───── Provided records

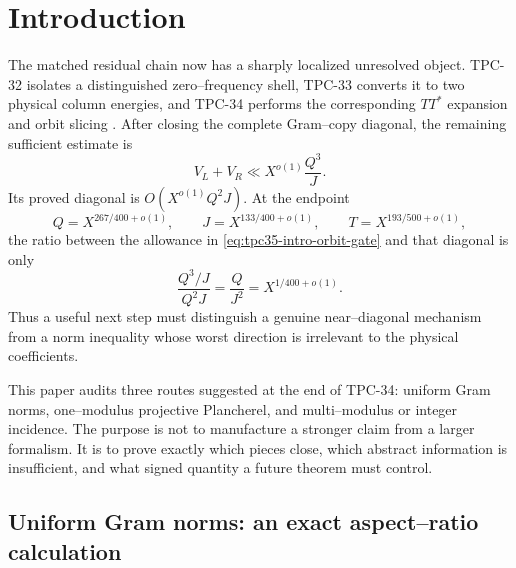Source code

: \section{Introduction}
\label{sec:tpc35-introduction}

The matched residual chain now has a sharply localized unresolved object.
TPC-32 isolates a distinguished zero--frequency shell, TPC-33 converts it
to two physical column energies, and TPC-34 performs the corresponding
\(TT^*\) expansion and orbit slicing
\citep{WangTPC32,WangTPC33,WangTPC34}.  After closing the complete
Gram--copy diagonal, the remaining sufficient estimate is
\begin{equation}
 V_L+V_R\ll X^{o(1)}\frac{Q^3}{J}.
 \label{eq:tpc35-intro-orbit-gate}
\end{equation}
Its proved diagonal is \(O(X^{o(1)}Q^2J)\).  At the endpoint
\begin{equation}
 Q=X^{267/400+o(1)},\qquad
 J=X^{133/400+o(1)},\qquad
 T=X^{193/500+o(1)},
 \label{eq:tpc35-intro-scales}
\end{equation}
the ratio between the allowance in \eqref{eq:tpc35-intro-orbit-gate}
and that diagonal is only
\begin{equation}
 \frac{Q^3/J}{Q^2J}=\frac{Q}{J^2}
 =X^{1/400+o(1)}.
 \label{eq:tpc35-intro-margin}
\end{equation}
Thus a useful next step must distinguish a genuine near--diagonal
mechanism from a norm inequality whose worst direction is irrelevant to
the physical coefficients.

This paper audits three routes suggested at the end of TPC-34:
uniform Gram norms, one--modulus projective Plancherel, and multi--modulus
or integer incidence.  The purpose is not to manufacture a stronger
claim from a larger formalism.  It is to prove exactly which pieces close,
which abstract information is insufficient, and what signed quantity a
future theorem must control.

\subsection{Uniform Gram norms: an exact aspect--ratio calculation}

──────────
───── Provided records

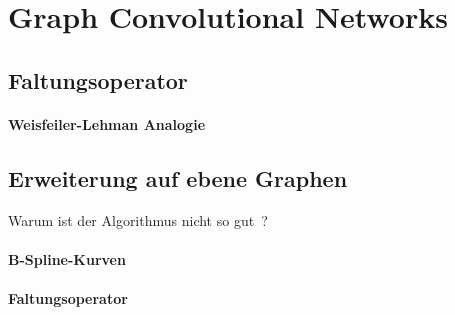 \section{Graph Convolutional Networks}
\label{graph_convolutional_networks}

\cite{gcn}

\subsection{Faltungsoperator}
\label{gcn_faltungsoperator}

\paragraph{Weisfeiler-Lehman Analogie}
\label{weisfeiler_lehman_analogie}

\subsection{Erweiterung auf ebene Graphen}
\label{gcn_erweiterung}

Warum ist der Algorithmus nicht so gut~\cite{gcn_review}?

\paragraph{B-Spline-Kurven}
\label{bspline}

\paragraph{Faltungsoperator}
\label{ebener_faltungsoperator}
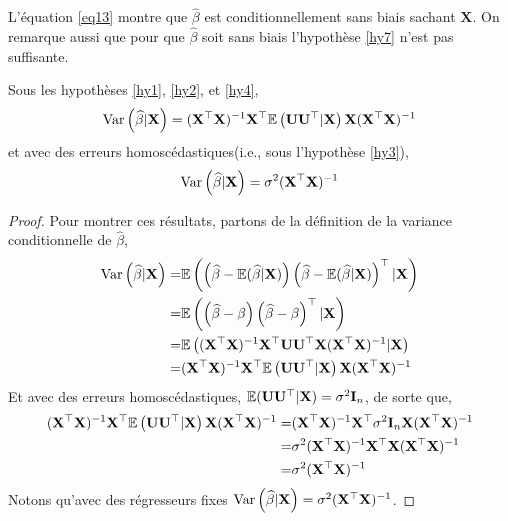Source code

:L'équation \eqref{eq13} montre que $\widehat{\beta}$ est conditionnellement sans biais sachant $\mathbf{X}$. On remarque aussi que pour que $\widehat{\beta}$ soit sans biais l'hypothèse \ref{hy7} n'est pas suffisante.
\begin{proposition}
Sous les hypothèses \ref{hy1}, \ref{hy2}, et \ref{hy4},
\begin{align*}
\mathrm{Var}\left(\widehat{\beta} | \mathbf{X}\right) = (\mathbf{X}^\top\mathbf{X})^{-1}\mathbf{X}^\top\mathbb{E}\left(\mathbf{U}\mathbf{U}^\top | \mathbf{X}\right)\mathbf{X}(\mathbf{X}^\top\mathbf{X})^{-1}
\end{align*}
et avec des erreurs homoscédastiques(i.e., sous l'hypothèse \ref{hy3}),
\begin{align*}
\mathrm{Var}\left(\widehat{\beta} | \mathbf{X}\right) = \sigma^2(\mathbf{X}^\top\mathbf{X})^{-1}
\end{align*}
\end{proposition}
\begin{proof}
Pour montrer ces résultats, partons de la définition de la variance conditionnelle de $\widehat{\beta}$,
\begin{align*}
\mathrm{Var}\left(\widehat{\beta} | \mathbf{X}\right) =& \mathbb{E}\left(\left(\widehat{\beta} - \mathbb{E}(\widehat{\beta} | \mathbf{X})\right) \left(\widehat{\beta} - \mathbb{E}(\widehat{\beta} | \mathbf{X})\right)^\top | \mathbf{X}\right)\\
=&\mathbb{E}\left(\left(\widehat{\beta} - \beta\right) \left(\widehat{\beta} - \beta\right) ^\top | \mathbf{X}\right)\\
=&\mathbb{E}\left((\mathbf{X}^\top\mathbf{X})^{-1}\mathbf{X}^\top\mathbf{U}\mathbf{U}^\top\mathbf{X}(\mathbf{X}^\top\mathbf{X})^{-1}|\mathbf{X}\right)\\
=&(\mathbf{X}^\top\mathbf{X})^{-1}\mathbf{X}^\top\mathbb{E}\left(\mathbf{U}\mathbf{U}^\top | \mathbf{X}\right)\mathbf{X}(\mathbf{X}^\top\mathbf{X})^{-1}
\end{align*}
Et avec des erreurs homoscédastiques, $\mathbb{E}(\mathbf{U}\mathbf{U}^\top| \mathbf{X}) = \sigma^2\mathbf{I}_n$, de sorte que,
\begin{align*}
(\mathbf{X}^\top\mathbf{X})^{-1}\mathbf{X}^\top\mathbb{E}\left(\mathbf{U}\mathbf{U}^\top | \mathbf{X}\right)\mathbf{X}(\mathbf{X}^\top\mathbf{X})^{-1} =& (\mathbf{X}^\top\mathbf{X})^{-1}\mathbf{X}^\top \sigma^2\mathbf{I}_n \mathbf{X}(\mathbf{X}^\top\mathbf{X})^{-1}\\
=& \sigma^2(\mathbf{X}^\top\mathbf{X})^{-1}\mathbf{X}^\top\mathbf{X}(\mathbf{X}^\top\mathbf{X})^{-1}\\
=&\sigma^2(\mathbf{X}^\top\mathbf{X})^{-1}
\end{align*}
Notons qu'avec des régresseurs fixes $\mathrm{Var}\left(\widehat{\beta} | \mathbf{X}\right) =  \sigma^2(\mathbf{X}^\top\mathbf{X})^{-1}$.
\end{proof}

──────────
───── Provided records

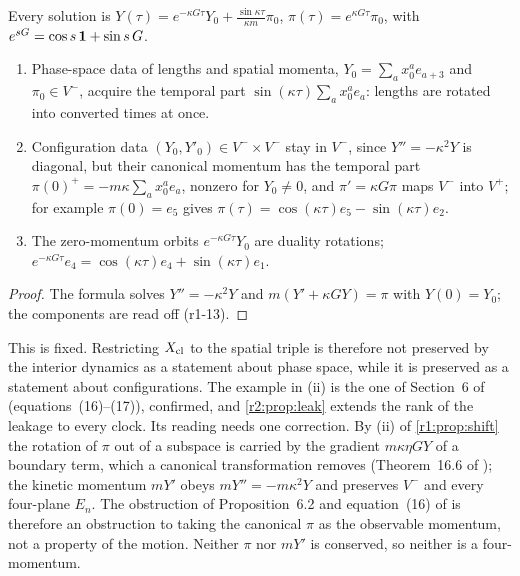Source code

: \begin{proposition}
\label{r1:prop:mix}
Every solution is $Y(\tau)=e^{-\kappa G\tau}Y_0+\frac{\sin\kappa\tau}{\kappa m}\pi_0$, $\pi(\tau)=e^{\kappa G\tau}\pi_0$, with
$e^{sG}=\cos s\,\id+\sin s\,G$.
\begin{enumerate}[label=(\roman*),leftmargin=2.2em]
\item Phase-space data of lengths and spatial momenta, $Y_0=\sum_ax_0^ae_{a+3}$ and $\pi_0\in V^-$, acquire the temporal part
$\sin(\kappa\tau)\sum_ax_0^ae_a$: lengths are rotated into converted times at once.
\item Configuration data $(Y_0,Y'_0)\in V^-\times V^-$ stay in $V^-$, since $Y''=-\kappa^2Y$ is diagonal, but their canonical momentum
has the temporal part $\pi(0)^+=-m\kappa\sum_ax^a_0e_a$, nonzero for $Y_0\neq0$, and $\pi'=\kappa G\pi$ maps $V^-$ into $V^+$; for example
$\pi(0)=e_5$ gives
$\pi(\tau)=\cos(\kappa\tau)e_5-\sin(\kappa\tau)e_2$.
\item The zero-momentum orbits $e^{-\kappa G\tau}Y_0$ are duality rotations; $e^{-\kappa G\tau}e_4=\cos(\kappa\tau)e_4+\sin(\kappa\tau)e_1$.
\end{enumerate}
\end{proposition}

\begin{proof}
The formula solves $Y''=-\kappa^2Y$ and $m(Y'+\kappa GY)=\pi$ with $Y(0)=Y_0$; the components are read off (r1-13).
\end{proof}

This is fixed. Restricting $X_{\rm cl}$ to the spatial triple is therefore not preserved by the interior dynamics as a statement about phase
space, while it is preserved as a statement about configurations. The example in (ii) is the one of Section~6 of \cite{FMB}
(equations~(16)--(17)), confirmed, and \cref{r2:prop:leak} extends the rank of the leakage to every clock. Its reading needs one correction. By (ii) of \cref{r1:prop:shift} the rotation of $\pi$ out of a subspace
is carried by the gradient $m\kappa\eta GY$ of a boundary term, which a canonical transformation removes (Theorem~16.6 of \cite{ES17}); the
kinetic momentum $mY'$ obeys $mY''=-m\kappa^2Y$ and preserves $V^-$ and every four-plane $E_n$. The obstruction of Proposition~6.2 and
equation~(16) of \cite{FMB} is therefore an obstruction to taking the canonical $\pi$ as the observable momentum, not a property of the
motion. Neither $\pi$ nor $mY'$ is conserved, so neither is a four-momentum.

──────────

▸ Your task
After locating the line with "(equations~(16)--(17)), confirmed, and" in the material above, return it and each line after it exactly, ending at the line with "kinetic momentum $mY'$".

▸ Answer below
(equations~(16)--(17)), confirmed, and \cref{r2:prop:leak} extends the rank of the leakage to every clock. Its reading needs one correction. By (ii) of \cref{r1:prop:shift} the rotation of $\pi$ out of a subspace
is carried by the gradient $m\kappa\eta GY$ of a boundary term, which a canonical transformation removes (Theorem~16.6 of \cite{ES17}); the
kinetic momentum $mY'$ obeys $mY''=-m\kappa^2Y$ and preserves $V^-$ and every four-plane $E_n$. The obstruction of Proposition~6.2 and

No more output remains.